**ACTION ITEM**
Check every line of the data and copy the ones where "begin" appears.

[Data extracted from a collection]
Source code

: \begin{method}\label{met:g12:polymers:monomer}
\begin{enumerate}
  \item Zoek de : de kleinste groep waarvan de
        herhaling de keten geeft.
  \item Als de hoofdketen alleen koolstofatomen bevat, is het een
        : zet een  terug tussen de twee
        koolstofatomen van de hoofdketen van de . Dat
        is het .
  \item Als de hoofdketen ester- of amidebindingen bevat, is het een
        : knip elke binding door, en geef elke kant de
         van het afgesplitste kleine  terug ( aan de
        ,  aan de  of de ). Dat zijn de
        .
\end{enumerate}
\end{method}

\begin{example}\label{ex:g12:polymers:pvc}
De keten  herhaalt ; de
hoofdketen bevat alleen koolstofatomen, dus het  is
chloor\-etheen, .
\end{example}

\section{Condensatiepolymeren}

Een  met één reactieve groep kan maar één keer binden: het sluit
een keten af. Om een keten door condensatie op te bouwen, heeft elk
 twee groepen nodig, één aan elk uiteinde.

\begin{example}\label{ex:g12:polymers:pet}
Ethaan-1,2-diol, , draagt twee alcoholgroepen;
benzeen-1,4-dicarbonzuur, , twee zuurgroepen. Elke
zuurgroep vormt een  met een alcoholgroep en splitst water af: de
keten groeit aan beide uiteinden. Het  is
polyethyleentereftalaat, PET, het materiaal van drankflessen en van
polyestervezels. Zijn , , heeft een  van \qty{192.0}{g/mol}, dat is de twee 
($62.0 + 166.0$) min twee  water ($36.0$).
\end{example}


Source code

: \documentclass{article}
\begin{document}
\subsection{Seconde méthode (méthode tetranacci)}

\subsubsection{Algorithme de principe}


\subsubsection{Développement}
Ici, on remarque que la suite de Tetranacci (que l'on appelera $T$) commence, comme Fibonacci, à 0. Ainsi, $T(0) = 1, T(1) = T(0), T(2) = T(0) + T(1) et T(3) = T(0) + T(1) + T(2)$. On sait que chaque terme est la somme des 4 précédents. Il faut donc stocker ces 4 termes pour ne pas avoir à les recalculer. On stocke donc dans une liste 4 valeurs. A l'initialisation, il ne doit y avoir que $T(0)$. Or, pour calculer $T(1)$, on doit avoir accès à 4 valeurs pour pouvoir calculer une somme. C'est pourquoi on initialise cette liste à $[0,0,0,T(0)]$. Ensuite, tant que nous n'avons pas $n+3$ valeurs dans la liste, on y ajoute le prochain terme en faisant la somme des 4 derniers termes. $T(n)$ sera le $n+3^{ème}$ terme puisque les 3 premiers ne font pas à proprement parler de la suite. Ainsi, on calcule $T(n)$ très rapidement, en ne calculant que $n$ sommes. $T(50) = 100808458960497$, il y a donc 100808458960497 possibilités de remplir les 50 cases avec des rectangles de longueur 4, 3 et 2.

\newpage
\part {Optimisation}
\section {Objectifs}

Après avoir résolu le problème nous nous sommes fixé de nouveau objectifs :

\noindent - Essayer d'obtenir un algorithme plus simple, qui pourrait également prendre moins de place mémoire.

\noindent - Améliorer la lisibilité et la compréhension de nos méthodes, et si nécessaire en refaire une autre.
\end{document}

**WRITTEN RESPONSE**
: \begin{method}\label{met:g12:polymers:monomer}
\begin{enumerate}
\begin{example}\label{ex:g12:polymers:pvc}
\begin{example}\label{ex:g12:polymers:pet}
\begin{document}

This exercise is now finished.